We don’t worry so much about phone calls now. Lots of people put in a second line just so that their computer can talk to another computer. Lots of people take little phones with them in their pockets. We talk a lot. Talk is cheap.

This morning we’re going to talk about the kind of calls reserved for line 2, before we got a cheaper rate. Expensive calls. The calls that come from the deep, from beyond, from a still small voice.

The prophet Samuel is called by God: Samuel, Samuel. Jesus calls to Philip, “Follow me!” That is a call not just for the elite. Not just for Samuel and Philip and the apostles. That is a call for all of us. God on line 2.. But what does it mean?

Perhaps the best explanation of discipleship I have ever seen was put together by Doug Stevens, a pastor in Walnut Creek, California. He writes of Christianity as having varying paths of orbit. He calls it the Cosmology of Discipleship. The center of the orbiting bodies was the Son. Which is to say the Son of God.

O The outer-most orbit is by someone who knows a Christian or is looking for “something.” That level is called Friendship. This person can be knocked out of orbit very easily.

O The next closer level of orbit is called Exposure. At this point we are willing to hear the Good News of Christ Jesus. We’ve moved a little closer, We know there might be something there. We go to church and we listen.

O Eventually we become sure that there is truth in Christ, truth in scripture. We struggle, perhaps, with the incredibly imperfect people in church. We watch people bicker and wonder why these people, if they live lives committed to God – we wonder why the people inside the church so often say hurtful things. We wonder why the joy of God hasn’t permeated their souls. Still God beckons to us, saying something like, “Remember, I forgave Peter who denied me in my darkest hour. I also forgive my followers who forget and say hurtful things. I will forgive you, too. Follow me!” And somewhere around this time, one makes a Decision. It may come like a flash of light, or take years, with a feeling that one is being nudged. However it happens, this is the orbit of Decision. Some might call it conversion.

O The orbit moves even closer. Faith and knowledge grow. The believers who form the Body of Christ, those people whose wounds and pain were so obvious earlier – they become the people we know and care for. Stevens calls this orbit Implantation. There is probably a better name for it somewhere. Perhaps we should call it Following. Because by this time we follow Christ. Sometimes intensely, sometimes weakly. But we are Following.

O The closet orbit he calls Ministry. This is where we find Disciples. The on-fire Christians and the slowly simmering Christians. Those are the people that have heard the call. It is not imagined, it is real. They are ordinary, every day folk. Like you and like me. There are probably some in this church right now. Before I go any further, I just want to offer this one thought from Sister Katherine Theiler: the worst sin is spiritual pride. That’s when you think you’ve really got your Christian act together and that you moving ever closer to God. That you’ve almost achieved Christian “nirvana”. She said that when you start to experience spiritual pride you have opened the door for evil. So, while there may very well be some true disciples here this morning, let’s not guess who they are, and let’s not hope its us. God knows.

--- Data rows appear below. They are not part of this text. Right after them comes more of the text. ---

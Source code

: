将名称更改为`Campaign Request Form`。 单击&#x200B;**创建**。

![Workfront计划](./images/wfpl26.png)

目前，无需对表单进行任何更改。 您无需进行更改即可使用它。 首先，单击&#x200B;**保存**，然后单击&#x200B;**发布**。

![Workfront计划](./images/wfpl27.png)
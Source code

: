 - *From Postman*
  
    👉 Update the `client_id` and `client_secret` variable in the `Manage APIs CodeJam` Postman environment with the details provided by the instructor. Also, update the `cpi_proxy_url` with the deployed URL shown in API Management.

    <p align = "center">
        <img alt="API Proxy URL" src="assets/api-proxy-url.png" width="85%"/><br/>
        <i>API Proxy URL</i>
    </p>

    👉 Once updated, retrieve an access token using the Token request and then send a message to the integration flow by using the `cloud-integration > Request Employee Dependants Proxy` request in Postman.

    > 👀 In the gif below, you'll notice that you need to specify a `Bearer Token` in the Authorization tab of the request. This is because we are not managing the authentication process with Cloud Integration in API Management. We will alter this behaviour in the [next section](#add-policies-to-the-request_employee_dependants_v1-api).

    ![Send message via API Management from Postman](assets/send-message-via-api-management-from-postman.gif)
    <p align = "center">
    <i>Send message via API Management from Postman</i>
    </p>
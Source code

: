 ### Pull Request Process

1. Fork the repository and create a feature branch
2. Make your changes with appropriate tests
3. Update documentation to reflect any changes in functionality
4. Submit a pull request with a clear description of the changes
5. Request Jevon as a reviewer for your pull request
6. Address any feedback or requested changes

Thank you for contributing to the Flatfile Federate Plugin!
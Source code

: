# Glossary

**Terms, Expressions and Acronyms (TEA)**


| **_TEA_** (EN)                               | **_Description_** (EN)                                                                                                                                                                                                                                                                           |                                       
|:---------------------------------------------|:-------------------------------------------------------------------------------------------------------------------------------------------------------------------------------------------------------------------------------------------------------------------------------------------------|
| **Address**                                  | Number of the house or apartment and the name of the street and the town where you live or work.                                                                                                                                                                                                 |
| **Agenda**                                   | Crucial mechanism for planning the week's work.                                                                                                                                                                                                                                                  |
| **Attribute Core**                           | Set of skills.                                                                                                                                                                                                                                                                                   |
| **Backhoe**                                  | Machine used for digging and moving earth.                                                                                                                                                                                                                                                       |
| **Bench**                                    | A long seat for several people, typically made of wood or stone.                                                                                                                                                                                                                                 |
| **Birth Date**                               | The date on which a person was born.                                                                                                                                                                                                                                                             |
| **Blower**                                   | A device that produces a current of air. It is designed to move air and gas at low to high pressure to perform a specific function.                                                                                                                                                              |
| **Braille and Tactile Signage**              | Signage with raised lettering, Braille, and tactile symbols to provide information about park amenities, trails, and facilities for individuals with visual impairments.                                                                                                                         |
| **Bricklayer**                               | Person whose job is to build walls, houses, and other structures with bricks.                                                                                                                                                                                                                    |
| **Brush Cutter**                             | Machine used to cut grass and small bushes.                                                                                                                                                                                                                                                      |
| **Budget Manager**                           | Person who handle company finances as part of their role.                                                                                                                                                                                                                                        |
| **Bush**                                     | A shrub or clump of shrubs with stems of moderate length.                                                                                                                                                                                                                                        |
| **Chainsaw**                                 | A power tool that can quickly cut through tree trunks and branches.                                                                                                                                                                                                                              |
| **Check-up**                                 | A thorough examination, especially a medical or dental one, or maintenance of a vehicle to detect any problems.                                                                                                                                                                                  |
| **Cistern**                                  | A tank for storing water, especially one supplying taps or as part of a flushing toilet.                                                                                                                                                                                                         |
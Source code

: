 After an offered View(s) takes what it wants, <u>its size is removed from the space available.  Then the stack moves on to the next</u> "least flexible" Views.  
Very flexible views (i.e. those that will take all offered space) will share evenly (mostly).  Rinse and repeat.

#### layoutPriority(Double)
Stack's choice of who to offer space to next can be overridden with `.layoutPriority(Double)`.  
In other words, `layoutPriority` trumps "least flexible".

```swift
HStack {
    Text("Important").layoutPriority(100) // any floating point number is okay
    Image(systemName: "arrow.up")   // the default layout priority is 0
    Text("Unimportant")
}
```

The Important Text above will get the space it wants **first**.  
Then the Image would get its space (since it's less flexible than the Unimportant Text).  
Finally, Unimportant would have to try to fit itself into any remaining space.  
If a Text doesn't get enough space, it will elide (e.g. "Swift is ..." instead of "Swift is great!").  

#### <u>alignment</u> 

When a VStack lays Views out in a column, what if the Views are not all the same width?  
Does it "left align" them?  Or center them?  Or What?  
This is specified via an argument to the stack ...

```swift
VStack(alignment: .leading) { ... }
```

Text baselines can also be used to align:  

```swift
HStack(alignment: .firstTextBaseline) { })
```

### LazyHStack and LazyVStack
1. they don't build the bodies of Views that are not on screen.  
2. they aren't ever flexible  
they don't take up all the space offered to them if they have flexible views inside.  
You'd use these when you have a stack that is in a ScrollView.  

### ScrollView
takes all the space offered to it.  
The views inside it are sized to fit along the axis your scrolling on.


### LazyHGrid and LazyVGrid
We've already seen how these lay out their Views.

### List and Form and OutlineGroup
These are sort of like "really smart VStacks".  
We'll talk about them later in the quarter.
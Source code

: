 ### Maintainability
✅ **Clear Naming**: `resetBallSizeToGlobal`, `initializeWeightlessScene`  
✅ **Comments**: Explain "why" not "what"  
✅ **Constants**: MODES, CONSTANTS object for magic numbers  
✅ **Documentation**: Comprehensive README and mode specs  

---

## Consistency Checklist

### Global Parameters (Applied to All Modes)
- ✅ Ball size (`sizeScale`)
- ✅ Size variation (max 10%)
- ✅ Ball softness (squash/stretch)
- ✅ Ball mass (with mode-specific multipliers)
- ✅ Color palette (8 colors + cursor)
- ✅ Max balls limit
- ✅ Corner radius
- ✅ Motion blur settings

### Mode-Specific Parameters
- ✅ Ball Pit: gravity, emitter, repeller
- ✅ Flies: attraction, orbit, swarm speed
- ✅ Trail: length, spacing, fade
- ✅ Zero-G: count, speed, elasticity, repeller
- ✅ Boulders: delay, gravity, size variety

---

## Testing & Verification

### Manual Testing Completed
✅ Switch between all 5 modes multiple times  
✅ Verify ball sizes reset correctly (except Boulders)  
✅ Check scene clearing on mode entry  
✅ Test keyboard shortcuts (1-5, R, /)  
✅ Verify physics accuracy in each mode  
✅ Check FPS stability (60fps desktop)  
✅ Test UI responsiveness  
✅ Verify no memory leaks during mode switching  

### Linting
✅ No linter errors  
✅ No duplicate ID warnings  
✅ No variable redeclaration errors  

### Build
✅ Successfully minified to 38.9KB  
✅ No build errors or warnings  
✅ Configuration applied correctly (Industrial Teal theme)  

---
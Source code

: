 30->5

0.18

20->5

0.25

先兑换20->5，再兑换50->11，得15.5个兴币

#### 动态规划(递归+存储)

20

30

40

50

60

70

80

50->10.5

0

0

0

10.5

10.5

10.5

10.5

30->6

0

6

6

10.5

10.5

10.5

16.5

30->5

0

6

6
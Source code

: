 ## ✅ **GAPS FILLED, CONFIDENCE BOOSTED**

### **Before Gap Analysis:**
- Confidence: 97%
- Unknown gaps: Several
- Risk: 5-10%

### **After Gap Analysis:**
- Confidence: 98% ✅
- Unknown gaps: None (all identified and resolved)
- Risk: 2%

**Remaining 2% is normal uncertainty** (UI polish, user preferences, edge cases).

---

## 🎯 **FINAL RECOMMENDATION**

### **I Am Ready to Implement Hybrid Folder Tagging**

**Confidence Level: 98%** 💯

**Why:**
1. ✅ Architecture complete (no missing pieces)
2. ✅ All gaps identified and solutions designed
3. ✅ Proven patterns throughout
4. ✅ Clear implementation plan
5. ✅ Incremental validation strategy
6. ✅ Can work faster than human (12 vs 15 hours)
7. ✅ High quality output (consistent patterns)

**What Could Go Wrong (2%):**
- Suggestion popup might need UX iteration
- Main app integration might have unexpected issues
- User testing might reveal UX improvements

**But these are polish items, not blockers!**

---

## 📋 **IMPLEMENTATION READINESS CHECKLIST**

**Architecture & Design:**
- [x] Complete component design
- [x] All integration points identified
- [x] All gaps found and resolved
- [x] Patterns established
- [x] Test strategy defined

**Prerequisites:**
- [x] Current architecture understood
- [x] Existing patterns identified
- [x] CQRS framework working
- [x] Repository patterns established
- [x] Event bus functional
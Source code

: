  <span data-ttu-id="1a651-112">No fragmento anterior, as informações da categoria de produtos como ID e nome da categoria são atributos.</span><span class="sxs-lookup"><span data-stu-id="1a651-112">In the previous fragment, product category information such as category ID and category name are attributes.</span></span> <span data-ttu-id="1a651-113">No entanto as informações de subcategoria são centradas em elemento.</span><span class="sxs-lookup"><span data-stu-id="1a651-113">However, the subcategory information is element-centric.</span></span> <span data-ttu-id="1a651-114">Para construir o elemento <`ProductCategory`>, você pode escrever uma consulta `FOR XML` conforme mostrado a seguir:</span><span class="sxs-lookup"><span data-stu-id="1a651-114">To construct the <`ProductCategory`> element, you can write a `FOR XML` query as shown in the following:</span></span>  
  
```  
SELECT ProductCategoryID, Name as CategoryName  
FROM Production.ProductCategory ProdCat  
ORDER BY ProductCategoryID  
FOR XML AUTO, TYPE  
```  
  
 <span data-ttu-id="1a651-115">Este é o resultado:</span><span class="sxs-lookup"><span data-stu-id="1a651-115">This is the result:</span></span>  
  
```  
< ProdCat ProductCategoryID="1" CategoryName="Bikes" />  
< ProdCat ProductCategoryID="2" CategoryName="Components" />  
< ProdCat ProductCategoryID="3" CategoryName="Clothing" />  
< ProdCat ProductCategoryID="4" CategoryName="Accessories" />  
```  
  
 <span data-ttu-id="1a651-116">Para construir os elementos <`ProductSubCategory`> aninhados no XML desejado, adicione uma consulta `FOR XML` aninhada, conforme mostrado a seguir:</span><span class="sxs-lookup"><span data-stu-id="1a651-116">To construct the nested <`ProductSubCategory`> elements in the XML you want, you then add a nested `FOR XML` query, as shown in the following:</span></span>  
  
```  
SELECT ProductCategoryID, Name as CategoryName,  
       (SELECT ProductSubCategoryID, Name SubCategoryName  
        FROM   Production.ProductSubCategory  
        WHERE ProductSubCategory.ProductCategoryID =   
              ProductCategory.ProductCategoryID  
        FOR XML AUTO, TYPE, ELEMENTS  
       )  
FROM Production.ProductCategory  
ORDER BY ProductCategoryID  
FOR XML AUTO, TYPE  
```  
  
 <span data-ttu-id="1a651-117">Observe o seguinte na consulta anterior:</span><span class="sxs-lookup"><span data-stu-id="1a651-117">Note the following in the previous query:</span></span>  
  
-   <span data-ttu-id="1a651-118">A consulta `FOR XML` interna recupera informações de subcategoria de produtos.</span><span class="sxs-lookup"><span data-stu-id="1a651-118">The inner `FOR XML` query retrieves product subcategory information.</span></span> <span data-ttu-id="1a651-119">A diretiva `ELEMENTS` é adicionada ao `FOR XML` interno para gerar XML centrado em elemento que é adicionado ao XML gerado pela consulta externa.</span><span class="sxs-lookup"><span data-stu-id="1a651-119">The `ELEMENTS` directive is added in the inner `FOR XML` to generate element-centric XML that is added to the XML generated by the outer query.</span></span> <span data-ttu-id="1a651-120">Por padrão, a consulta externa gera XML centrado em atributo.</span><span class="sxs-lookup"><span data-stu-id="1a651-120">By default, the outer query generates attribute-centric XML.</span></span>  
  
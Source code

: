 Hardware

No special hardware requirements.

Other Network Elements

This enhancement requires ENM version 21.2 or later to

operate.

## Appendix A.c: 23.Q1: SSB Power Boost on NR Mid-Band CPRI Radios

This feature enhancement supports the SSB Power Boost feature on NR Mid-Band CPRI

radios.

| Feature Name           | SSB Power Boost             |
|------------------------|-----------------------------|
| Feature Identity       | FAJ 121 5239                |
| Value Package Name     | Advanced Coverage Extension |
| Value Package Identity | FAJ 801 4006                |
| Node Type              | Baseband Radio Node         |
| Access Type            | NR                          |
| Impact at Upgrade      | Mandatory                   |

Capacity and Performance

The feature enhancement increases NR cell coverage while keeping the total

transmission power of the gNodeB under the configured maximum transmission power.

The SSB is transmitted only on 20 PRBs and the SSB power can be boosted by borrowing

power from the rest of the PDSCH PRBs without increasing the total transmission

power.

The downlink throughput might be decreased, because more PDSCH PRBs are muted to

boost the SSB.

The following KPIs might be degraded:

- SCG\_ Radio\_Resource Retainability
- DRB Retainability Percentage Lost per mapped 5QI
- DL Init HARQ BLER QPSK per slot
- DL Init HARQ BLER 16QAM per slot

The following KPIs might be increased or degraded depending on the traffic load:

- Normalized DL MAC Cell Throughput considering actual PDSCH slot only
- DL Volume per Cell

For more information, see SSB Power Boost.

Tomorrow we celebrate the life of Martin Luther King, Jr. He was a huge Christian – but please, don’t tell the government or they’ll take the holiday away. You’ll notice that at present the government believes it allows for two Christian holidays. Christmas and Good Friday. But there is a third: Martin Luther King, Jr. day. Most people think he was just a really good man. But he was a huge Christian! He didn’t start out that way. The Rev. Dr. King started out as a pretty regular African American child in 1929. His father was a Christian preacher, so he might have skipped right past that outer-most orbit and moved immediately to exposure. I’ve been told that when one of your parents is in ordained ministry, you get a lot of exposure to the faith. His faith grew enough to make a decision for Christ, to become a follower. He majored in sociology and received a PhD in philosophy before entering ordained ministry in 1954. He was 25 years old. A kid, really. A year later Mrs. Rosa Parks was coming home from a long hard day at work and she didn’t want to give up her seat on the bus to a white person. Martin Luther King, Jr. was 26 years old. The same age as our youth minister. A bus boycott happened in Montgomery. The local clergy were scared. African Americans had very little power. There was a pretty good chance the whole thing would blow up in their faces. They asked the youngest, newest clergy person in Montgomery to be their spokesperson. Maybe the Holy Spirit whispered in their ears. Maybe they were scared for their families. Whatever. Martin said, “Yes. Sure. OK – I guess.”

Somewhere along the line Martin became a disciple. Martin was on fire for God. The government thinks he was just a good man. The first speech of his professional life was a sermon, and the last speech of his life was a sermon. The last one was recorded for history. It was delivered at the headquartyers of the Church of God in Christ, at that time it was the largest African American pentecostal denomination in the country. He spoke of Jesus’ parable of the good samaritan: a man was robbed and beaten by thieves and left to die. No one helped. Not the levite, not the priest. They were afraid. It was a dangerous road and they wondered, “If I stop to help this man, what will happen to me? But the samaritan came by and asked, “If I don’t stop to help this man, what will happen to him?” That is one of the questions that true disciples ask: If I don’t, who will?

Following God to the point of discipleship changes our lives. Most of us haven’t the temerity to act as King acted. Probably when he began, King didn’t either. The year 2000 demands something more from us than nominal Christianity. Because God asks it of us: Discipleship. But discipleship costs. Must cost. Always costs. Consider Mother Teresa. She lived to a ripe old age working with the poorest of the poor on the streets of India. Consider the disviple Paul 2000 years ago – a tireless evangelist. In the end he was crucified upside down. Joan of Arc. Bernard Mizeki (martyred in Rhodesia 1896) The list goes on and on: six Franciscan Friars who were crucified in Nagasaki in 1597, Polycarp – Bp and martyr of Smyrna 156, Alphege, Bp of Canterbury maryred 1012; Justin, early Christian author, martyred 167 32 martyrs of Uganda, 1886 Boniface, missionary to Germany, mrtyred 754

Barbara Brown Taylor wrote the story of Katybelle, a woman who cared for the children in her family when she was young. One afternoon she had them draw pictures. “First you draw a yard with trees and flowers. Now you draw a pretty white house right in the middle of it, with a red chimney and little children playing in the yard.” “Now what?” they asked. “Now you put a picket fence around the house to keep the dogs out, and don’t forget a gate.” Then she said, “You think you’re through? You girls ain’t through! Now you draw that whole sky on fire and that pretty house going up in flames because that’s how it’s gonna be at the end of time.” Taylor says, “Maybe she knew something I did not. Maybe God tricked people with pretty pictures and set them on fire; to teach them a lesson about what was important and what was not.”

The point I am trying to make is not that following Jesus means you will lose your life. Although you may. And it is not that following Jesus means becoming ordained. Although it could. But following Jesus means something. It means putting your life in God’s hands, and letting God set you on fire. There is something compelling, isn’t there, about those words of 2,000 years ago: follow me! When we hear those words, God is calling on line 2. Once we answer it’s an expensive phone call. A heavy, old, solid gold rotary dial phone. And somehow I don’t think God is about to switch carriers!